* _Assignment_: Go through the material line by line and copy each one with the word "gyoupiodf".

* _Supplied material_:

--- START ---

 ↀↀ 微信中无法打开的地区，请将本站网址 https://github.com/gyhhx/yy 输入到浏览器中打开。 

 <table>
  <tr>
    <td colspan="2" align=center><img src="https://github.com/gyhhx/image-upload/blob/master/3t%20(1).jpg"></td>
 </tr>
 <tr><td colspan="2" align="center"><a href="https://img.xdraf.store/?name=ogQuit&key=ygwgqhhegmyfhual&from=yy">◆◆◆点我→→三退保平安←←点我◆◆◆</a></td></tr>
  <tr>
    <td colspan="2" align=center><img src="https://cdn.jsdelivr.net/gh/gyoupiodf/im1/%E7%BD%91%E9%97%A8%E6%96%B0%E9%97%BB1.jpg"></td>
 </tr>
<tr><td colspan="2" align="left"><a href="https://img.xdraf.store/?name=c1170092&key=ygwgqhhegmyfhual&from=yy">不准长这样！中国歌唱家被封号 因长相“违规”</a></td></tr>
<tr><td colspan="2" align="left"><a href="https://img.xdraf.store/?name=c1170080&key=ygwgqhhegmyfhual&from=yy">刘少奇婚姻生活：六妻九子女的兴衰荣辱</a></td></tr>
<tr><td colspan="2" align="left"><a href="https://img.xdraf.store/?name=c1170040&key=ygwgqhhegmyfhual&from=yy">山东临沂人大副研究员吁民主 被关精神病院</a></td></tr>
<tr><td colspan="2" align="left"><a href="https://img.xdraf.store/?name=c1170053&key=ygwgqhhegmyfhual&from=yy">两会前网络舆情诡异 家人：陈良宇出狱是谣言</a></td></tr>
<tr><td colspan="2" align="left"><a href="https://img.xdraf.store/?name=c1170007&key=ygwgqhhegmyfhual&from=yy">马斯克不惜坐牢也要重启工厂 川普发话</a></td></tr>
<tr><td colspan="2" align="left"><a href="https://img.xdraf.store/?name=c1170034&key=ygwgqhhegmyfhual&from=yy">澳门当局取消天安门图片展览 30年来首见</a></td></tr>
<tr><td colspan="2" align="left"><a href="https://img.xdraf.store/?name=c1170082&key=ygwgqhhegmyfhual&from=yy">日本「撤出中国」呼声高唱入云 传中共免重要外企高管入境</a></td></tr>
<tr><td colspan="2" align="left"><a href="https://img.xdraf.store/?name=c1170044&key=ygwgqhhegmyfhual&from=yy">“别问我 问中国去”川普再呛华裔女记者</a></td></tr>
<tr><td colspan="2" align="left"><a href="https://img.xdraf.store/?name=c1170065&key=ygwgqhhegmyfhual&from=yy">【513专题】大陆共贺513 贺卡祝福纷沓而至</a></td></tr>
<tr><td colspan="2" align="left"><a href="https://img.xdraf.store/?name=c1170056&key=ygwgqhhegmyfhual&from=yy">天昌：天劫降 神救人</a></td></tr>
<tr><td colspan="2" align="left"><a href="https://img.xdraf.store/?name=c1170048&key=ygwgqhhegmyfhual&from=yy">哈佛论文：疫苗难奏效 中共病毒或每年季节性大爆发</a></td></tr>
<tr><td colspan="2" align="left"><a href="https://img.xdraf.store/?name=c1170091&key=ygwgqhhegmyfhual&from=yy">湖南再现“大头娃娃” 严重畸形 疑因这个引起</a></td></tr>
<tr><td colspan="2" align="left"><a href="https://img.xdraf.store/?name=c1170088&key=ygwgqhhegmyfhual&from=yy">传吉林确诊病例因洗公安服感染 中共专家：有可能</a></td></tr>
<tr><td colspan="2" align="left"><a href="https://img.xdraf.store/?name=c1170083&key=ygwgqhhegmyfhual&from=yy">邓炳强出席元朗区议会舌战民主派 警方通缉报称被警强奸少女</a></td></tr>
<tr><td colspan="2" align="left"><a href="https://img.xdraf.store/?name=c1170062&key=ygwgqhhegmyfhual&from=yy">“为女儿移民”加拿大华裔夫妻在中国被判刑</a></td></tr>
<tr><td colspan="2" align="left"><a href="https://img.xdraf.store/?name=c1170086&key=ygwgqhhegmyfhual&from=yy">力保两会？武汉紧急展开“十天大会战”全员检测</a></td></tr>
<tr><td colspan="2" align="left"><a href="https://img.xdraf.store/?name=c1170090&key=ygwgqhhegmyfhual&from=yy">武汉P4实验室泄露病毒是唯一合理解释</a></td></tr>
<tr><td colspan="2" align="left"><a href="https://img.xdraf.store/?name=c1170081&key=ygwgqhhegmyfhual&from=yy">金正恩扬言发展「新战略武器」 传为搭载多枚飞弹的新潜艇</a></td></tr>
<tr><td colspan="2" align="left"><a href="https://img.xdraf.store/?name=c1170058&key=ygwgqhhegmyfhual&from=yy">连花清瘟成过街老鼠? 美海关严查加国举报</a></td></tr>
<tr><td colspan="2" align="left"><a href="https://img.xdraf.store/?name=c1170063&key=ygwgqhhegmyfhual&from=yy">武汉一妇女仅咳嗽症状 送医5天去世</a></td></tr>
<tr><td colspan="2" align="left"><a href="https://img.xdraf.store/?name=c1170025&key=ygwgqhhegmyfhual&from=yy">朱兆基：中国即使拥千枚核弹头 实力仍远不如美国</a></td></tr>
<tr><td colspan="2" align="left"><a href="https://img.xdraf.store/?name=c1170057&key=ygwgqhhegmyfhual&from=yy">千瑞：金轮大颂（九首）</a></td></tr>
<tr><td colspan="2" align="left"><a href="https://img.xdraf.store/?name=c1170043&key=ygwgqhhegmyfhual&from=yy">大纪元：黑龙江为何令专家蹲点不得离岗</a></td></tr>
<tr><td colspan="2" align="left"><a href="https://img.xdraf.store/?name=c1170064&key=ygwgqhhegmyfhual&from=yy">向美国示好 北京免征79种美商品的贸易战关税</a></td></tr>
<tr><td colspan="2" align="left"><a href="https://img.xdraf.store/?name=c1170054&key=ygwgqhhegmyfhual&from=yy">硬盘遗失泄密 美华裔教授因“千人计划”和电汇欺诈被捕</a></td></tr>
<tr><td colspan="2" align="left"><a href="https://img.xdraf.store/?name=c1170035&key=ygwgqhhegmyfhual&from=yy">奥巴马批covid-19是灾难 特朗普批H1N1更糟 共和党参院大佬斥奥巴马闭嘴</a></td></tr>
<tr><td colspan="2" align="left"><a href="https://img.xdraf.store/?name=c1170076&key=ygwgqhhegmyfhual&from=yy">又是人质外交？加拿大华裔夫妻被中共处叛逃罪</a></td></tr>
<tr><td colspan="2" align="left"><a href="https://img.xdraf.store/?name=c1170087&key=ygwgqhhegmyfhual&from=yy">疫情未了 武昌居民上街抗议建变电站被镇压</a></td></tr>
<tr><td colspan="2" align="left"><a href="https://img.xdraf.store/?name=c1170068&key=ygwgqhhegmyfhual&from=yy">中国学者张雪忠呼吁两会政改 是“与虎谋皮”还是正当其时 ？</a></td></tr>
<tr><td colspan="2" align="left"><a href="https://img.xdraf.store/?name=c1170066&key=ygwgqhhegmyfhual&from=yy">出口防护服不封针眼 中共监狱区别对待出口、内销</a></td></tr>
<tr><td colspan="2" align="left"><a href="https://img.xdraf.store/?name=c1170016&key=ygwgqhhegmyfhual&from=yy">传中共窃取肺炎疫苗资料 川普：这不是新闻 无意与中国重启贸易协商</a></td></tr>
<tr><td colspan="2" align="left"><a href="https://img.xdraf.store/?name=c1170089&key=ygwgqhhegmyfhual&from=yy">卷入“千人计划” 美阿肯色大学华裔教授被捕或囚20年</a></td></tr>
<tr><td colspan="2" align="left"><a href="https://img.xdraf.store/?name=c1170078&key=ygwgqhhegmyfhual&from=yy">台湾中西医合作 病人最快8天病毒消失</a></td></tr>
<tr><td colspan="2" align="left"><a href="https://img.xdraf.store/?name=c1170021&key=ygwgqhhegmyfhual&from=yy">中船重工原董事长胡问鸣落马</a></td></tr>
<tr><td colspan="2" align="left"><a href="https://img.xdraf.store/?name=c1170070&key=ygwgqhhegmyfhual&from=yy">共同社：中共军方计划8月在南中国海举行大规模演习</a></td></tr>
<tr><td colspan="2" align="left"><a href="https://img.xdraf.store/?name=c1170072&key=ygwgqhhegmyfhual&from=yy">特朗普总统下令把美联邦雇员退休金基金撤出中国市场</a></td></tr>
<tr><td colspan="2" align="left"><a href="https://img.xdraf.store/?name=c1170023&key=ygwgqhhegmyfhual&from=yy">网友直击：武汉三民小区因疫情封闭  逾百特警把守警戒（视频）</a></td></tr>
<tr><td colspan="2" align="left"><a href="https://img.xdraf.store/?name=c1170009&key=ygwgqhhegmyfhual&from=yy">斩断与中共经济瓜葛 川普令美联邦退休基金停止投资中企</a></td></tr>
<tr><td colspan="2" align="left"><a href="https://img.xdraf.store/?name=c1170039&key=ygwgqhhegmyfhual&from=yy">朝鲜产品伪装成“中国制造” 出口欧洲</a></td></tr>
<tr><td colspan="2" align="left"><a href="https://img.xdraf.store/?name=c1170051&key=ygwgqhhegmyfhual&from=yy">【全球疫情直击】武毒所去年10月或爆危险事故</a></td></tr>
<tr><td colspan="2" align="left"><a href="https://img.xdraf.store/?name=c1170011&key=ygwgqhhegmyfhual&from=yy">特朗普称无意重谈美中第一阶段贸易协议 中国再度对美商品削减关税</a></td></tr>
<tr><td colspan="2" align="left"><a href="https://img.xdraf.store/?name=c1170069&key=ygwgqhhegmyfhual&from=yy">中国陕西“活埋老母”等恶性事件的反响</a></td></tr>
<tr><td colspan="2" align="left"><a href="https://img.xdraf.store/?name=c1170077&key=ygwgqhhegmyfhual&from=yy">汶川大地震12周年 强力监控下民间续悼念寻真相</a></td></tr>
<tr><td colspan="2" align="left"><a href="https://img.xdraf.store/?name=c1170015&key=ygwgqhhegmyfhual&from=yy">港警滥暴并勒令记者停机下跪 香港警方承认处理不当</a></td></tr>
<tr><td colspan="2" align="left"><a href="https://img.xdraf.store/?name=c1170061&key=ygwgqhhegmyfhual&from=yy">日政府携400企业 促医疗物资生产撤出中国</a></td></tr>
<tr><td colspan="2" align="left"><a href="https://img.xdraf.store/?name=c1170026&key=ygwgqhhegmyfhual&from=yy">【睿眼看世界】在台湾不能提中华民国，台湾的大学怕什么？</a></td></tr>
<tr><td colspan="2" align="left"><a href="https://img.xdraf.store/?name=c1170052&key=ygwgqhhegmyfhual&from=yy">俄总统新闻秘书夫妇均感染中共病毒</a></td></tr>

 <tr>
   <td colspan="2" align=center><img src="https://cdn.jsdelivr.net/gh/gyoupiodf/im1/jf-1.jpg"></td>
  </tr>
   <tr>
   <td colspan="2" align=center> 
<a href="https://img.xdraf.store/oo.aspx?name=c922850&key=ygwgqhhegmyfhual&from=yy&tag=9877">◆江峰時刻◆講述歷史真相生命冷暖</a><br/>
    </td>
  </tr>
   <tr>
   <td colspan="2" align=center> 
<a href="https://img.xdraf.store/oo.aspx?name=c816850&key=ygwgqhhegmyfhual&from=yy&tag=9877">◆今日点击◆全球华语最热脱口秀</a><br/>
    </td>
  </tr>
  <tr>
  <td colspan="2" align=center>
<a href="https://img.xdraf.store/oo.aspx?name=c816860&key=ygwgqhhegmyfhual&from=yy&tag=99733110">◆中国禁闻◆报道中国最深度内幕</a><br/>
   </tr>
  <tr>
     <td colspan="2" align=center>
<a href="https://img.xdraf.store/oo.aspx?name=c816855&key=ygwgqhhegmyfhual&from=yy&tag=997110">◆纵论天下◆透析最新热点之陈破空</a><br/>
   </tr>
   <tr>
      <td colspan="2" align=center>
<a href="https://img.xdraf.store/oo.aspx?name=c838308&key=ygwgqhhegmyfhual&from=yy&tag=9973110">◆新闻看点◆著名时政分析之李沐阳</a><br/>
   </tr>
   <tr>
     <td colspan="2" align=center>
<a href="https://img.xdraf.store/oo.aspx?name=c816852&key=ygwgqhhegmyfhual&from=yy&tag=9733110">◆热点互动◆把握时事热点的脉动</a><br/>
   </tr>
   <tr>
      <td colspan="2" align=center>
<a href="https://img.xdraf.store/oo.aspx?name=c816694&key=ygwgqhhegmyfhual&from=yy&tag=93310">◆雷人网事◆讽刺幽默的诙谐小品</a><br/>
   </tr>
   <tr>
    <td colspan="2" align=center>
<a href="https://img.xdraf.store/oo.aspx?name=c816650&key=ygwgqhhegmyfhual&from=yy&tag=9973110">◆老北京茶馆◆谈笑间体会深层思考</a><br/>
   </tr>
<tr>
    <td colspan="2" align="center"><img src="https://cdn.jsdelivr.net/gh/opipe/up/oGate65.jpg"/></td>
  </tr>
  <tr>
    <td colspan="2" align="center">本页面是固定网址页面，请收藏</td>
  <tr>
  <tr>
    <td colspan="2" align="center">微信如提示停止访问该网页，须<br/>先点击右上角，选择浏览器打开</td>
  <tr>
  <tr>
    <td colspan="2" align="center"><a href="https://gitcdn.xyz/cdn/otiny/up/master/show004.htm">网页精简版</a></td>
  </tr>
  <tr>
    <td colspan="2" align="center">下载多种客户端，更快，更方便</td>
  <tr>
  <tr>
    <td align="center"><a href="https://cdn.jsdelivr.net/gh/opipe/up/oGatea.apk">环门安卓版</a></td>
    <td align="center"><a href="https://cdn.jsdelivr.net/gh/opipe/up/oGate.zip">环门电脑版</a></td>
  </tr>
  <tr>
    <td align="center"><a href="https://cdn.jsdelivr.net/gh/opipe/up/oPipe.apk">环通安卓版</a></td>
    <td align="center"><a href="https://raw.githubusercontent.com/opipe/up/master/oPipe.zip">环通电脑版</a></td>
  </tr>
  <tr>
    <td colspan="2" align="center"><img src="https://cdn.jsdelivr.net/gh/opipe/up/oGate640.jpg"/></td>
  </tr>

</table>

--- END ---

* _Answer to this task_:
    <td colspan="2" align=center><img src="https://cdn.jsdelivr.net/gh/gyoupiodf/im1/%E7%BD%91%E9%97%A8%E6%96%B0%E9%97%BB1.jpg"></td>
   <td colspan="2" align=center><img src="https://cdn.jsdelivr.net/gh/gyoupiodf/im1/jf-1.jpg"></td>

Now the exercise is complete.